In the world of finance, merger arbitrage is also an event-driven strategy. It seeks to capture the difference between the share price of a company from when a merger is announced until its successful completion. The announcement of a merger or acquisition will provide an expected closing date and indicate the offer price. As the offer price is generally higher than the share price of the day, we call this the takeover premium.
The reason for the takeover being priced at a premium is to entice current shareholders to accept the offer. Sometimes the offer is rejected by shareholders and occasionally a higher offer is made. The share price of the target company typically rises near to but still below the offer price. That remaining gap between the new share price and the offer price is called the arbitrage spread. Shareholders are paid the offer price and this spread will close when the deal goes through.
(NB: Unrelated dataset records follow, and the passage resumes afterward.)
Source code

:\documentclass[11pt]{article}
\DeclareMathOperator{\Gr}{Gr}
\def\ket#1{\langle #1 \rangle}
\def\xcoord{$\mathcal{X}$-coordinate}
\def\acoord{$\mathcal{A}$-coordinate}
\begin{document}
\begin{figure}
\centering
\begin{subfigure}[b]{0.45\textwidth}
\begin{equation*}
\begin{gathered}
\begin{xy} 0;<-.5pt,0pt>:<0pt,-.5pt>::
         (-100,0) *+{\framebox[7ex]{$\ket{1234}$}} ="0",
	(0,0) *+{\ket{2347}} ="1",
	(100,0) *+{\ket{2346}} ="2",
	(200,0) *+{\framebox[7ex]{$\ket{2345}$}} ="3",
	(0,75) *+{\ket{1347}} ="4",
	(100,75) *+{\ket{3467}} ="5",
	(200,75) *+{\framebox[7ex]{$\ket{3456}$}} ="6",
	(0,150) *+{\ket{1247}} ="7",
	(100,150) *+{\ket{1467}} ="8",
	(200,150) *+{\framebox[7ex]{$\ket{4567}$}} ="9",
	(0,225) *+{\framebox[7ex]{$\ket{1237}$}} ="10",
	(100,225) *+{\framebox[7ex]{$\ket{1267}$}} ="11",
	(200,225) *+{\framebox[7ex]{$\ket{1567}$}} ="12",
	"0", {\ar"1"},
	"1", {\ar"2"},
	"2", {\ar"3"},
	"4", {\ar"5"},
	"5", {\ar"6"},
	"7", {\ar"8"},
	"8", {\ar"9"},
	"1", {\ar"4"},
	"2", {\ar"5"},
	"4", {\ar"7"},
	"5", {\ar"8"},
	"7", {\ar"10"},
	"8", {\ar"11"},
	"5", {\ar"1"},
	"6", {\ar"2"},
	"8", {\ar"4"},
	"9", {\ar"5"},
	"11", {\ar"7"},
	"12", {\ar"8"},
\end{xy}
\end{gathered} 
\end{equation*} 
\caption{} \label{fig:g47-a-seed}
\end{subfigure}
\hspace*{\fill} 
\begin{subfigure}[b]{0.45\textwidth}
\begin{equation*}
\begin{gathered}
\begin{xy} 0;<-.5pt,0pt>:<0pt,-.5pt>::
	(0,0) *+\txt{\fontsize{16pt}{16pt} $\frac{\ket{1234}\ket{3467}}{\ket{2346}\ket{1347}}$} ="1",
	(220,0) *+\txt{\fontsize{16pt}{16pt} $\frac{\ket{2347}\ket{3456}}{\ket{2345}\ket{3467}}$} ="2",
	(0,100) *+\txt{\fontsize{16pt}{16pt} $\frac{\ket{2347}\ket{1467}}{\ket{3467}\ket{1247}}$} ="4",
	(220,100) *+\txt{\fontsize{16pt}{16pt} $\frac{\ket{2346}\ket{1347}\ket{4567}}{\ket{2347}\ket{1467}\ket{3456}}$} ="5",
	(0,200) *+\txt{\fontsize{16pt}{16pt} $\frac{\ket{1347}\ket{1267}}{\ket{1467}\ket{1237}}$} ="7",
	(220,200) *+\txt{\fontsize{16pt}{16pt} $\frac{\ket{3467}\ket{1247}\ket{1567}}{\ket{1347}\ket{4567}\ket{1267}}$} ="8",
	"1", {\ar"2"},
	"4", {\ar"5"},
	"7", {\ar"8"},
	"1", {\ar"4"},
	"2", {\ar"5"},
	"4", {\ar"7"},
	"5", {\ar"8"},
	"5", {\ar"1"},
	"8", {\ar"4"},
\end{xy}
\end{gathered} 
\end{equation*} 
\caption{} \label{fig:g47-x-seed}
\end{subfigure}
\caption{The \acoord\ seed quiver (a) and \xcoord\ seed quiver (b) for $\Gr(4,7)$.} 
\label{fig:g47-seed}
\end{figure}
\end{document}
An investor who believes there’s a strong probability in a deal closing can purchase the target company’s shares at the slightly discounted price and later sell the fully valued shares upon completion of the deal to generate a profit. Even smaller profits compound to generate a healthy total return when this process is repeated in a series of mergers and acquisitions.
Merger arbitrage strategies have several key advantages. One is that they are market neutral. Unlike index-tracking mutual funds and exchange-traded funds (ETFs), the goal of merger arb strategies is to generate positive returns under all market conditions. They are not swayed whether interest rates are rising or falling, inflation is high or low, or geopolitical tensions are great or small.
They also protect a portfolio from excess volatility. Their low correlation to equity and bond markets makes them an excellent diversifier with the ability to smooth out portfolio volatility. Merger arb strategies are designed with the aim of providing portfolio protection and smoothing out performance. Each merger arb deal is idiosyncratic with a low correlation to other deals.
Furthermore, many merger deals close in a short period, typically three to five months from the announcement. The short duration means the capital from closed deals can be quickly redeployed into new ones.
They are also tax efficient. Because returns are taxed as capital gains, not income, merger arb strategies provide tax efficiency, which means investors keep more of their gains compared to investment income from fixed income.
Finally, return potential increases as interest rates rise. For example, arbitrage investors demand a premium over the risk-free rate of a government bond. This strategy has historically proven to be an effective interest rate hedge when interest rates are rising, with return potential increasing with the rising rates.
For individual investors, liquid alt merger arb strategies can be accessed just like mutual funds. These strategies can be considered a tax-advantaged complement to the fixed-income allocation in a portfolio. Ideally, an investor should seek advisers or portfolio managers with a successful track record of identifying potential merger and acquisition companies.